What Each Major AI System Said About Bixonimania
The specific responses generated by each AI system reveal distinct failure patterns. It wasn’t just that they got the answer wrong — it’s how they got it wrong that matters for understanding where AI medical verification breaks down.
Each system demonstrated a different flavor of the same core problem: confident assertion of unverified medical information. The responses ranged from cautious but still incorrect, to fully fabricated clinical detail.
AI System Responses to Bixonimania Queries
AI System Response Behavior Key Failure ChatGPT (OpenAI) Described bixonimania as a real condition with clinical detail Generated confident medical description from fabricated sources Google Gemini Advised users experiencing symptoms to see an ophthalmologist Issued clinical referral advice for a nonexistent disease Microsoft Copilot Described the condition as “rare but real” Applied legitimizing language to a fabricated diagnosis Perplexity AI Invented a patient population of 90,000 affected individuals Fabricated epidemiological data with no source basis
Perplexity AI’s response stands out as the most alarming. Inventing a specific patient population figure — 90,000 — is not a retrieval error. It is generative fabrication applied to a medical context, producing the kind of false precision that looks credible in a research or clinical setting.
Microsoft Copilot’s use of the phrase “rare but real” is equally instructive. That framing is commonly used in legitimate rare disease literature, which suggests the system was pattern-matching to familiar medical language rather than verifying the underlying claim. The result is misinformation that sounds exactly like accurate medical communication.
Microsoft Copilot Called It “Rare but Real”
Microsoft Copilot’s response to bixonimania queries was particularly revealing because of the specific language it chose. By describing the condition as “rare but real,” Copilot deployed a phrase that carries genuine clinical weight — it’s the kind of framing used when discussing conditions like Stiff Person Syndrome or Fibrodysplasia Ossificans Progressiva, diseases that affect tiny patient populations but have decades of legitimate research behind them. Applying that same framing to a fabricated condition is not a minor error. It is a category-level failure in source validation.
What this tells researchers is that Copilot — and likely other systems — is generating responses by matching linguistic patterns associated with credible medical communication, not by verifying the underlying facts those patterns are meant to represent. The system learned what trustworthy medical language looks like, and it applied that template to content that was entirely untrustworthy. For scientists evaluating AI tools for clinical or research support roles, this distinction is essential to understand.

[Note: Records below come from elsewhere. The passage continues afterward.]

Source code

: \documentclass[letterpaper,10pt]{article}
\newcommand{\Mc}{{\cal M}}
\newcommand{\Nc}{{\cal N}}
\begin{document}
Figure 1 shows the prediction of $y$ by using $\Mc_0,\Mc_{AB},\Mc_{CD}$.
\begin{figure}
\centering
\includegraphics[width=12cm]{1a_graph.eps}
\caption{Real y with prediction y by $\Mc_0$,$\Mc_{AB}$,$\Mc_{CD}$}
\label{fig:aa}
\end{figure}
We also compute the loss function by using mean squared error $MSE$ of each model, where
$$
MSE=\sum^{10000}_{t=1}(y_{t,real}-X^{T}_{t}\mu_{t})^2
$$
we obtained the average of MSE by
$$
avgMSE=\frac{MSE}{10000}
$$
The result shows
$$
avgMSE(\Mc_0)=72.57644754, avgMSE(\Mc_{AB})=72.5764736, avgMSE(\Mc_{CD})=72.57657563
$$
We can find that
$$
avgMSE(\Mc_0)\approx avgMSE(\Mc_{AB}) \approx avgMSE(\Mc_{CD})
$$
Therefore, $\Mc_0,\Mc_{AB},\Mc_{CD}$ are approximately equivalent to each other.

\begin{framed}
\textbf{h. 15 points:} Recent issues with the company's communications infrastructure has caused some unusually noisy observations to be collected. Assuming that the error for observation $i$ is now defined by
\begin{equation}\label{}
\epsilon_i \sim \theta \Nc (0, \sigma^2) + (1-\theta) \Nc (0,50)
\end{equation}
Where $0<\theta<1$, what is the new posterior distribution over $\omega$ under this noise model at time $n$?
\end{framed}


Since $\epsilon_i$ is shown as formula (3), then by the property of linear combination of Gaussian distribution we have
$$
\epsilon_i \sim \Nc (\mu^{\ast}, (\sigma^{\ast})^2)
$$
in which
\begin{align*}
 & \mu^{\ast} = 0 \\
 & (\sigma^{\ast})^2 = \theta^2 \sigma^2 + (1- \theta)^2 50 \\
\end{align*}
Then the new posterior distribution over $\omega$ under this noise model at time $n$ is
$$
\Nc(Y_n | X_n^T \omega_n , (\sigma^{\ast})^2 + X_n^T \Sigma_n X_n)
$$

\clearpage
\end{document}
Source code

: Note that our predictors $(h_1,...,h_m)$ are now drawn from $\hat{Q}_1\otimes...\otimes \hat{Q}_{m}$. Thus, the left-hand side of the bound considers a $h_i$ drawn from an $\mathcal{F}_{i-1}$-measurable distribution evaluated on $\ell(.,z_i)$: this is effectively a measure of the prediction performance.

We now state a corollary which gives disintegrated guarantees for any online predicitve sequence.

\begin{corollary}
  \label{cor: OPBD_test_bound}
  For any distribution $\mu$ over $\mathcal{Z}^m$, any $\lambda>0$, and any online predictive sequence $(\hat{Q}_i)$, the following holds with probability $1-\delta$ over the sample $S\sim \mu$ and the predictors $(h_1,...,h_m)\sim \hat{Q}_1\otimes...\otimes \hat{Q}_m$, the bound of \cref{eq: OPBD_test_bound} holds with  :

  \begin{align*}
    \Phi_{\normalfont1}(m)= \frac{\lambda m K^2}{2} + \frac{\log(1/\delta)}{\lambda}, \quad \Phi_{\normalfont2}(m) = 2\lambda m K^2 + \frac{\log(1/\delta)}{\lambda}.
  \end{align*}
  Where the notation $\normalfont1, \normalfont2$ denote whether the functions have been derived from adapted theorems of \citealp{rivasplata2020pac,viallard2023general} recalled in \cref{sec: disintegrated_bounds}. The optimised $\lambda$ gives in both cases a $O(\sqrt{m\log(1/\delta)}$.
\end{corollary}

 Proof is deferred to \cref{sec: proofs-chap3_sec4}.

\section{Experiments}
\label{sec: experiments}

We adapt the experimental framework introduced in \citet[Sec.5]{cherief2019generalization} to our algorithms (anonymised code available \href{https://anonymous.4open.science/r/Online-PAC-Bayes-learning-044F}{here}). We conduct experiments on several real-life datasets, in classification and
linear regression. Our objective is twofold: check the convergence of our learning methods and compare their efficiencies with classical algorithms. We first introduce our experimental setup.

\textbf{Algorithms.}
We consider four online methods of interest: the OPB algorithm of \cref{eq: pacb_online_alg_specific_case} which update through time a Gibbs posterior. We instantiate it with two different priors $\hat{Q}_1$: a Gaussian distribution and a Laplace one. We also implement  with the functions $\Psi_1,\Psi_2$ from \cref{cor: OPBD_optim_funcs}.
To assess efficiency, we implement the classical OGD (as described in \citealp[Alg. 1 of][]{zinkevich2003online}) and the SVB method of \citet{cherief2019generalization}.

Google Gemini Advised Users to See an Ophthalmologist
Google Gemini’s failure mode was arguably the most dangerous from a direct patient safety standpoint. Rather than simply describing bixonimania, Gemini issued an actionable clinical recommendation — it advised users who believed they might be experiencing symptoms to consult an ophthalmologist. That step crosses a significant line. It transforms a misinformation retrieval error into active medical guidance built on a fictional foundation.
The inconsistency in Gemini’s behavior adds another layer of concern. When users searched directly for “bixonimania,” the AI Overview treated it as a legitimate condition. When those same users asked “Is bixonimania real?” the system would sometimes correctly identify it as fictional. Two different framings of the same core question produced opposite answers. In a research context, that kind of response variability would disqualify a tool from any serious application. In a consumer health context, it means outcomes depend on how a frightened patient happens to phrase their question.
Perplexity AI Invented a Patient Population of 90,000
Of all the AI responses documented in this experiment, Perplexity AI’s stands out as the most scientifically egregious. The system didn’t just repeat false information that had been seeded into its retrieval pipeline — it generated a specific epidemiological figure, stating that approximately 90,000 patients were affected by bixonimania. That number came from nowhere. There were no fake papers containing that statistic. Perplexity constructed it.
This is what researchers refer to as hallucination in the context of large language models — the generation of confident, specific, false information that has no grounding in any source, real or fabricated. When hallucination occurs in a general knowledge context, it is a product quality problem. When it occurs in a medical context, and produces false patient population figures, it becomes a research integrity problem.
False epidemiological data has real consequences. Fabricated prevalence figures can influence funding allocation, clinical trial design, public health resource planning, and policy decisions. A number like “90,000 patients” embedded in an AI-generated report that gets cited downstream — even once — can corrupt a legitimate research thread in ways that take years to untangle.
The Hallucination Spectrum: How AI Medical Errors Differ in Severity
Error Type Description Example From Bixonimania Experiment Risk Level Retrieval Error AI repeats false information sourced from planted fake content Describing bixonimania symptoms from fabricated papers High Pattern Fabrication AI applies legitimate medical language templates to false content Copilot calling bixonimania “rare but real” Very High Clinical Hallucination AI generates specific false clinical data with no source basis Perplexity inventing a 90,000-patient population Critical Actionable Misguidance AI issues medical recommendations based on false conditions Gemini advising ophthalmologist consultation Critical
The Real-World Damage That Followed
The bixonimania experiment didn’t just expose a theoretical vulnerability. It produced documented real-world consequences that extended beyond the AI chatbot responses themselves. The most significant of these was the contamination of legitimate academic publishing — the very infrastructure that science depends on for reliable knowledge transfer. In some cases, the repercussions were similar to those seen in medical imaging services investigations where data integrity was compromised.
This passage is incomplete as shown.